Los toques de campana no se limitaban al aviso de tormenta; el tañer de la campaneta de la ermita llegaba a las alcobas soñolientas de los vecinos que a punto y día encaminaban sus cuerpos relajados al oficio de sobrevivir en los duros surcos pedregosos de los montes, en las canteras donde extraían la caliza piedra y en los talleres de adobes, en los irrespirables pajares de trigo, en las duras forjas de hierro, en los calurosos hornos de pan, en los artesanos talleres de madera, en los talleres de enea, de canastos de mimbre y de cañizos, en los ardientes hornos de cal, en los asfixiantes caballones de sus huertas y en las irrespirables minas de carbón de Mequinenza.

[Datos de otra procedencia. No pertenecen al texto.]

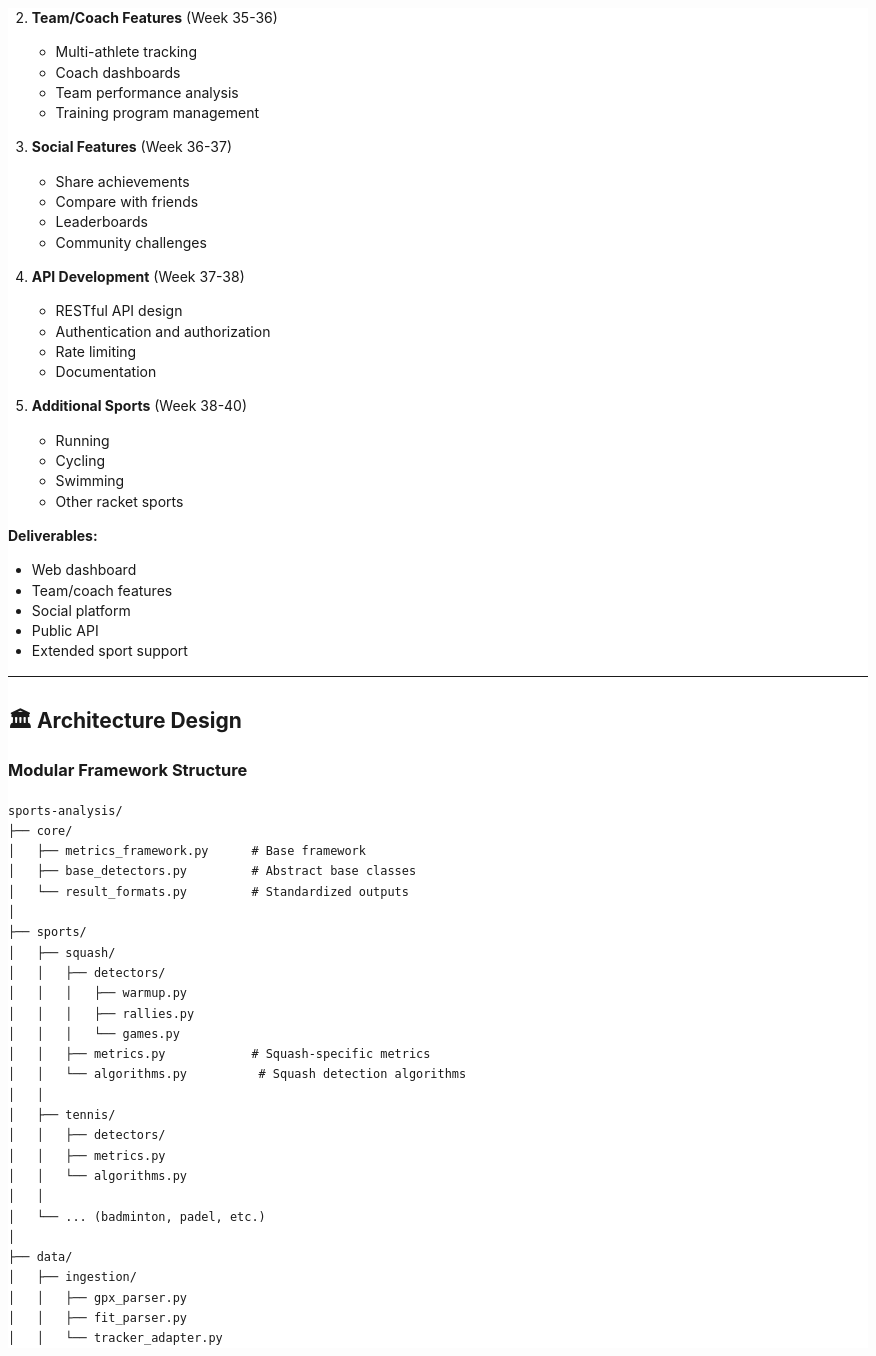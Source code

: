 2. **Team/Coach Features** (Week 35-36)
   - Multi-athlete tracking
   - Coach dashboards
   - Team performance analysis
   - Training program management

3. **Social Features** (Week 36-37)
   - Share achievements
   - Compare with friends
   - Leaderboards
   - Community challenges

4. **API Development** (Week 37-38)
   - RESTful API design
   - Authentication and authorization
   - Rate limiting
   - Documentation

5. **Additional Sports** (Week 38-40)
   - Running
   - Cycling
   - Swimming
   - Other racket sports

**Deliverables:**
- Web dashboard
- Team/coach features
- Social platform
- Public API
- Extended sport support

---

## 🏛️ Architecture Design

### **Modular Framework Structure**

```
sports-analysis/
├── core/
│   ├── metrics_framework.py      # Base framework
│   ├── base_detectors.py         # Abstract base classes
│   └── result_formats.py         # Standardized outputs
│
├── sports/
│   ├── squash/
│   │   ├── detectors/
│   │   │   ├── warmup.py
│   │   │   ├── rallies.py
│   │   │   └── games.py
│   │   ├── metrics.py            # Squash-specific metrics
│   │   └── algorithms.py          # Squash detection algorithms
│   │
│   ├── tennis/
│   │   ├── detectors/
│   │   ├── metrics.py
│   │   └── algorithms.py
│   │
│   └── ... (badminton, padel, etc.)
│
├── data/
│   ├── ingestion/
│   │   ├── gpx_parser.py
│   │   ├── fit_parser.py
│   │   └── tracker_adapter.py
```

Al mediodía, su lejano sonido melodioso avisaba de la hora de comer y, en los dulces atardeceres, la campaneta llamaba a retiro a las muchachas expuestas a las galanterías de los jóvenes que rondaban las calles. También avisaba con toques rápidos y potentes de los desastres del fuego en los pajares y en el campo, y servía de distracción a los chiquillos en sus escapadas regulares a la ermita saludando aquel Sanjuanero sencillo, humilde y amistoso que recibía con agrado las visitas de los niños en aquel lugar solitario de antiquísimo ritual pagano en que las novias invocaban la fertilidad saltando desde una piedra, y desde el que se podía contemplar la parte invisible de las casas y sentir la emoción de volar sobre las verdes aguas de los ríos.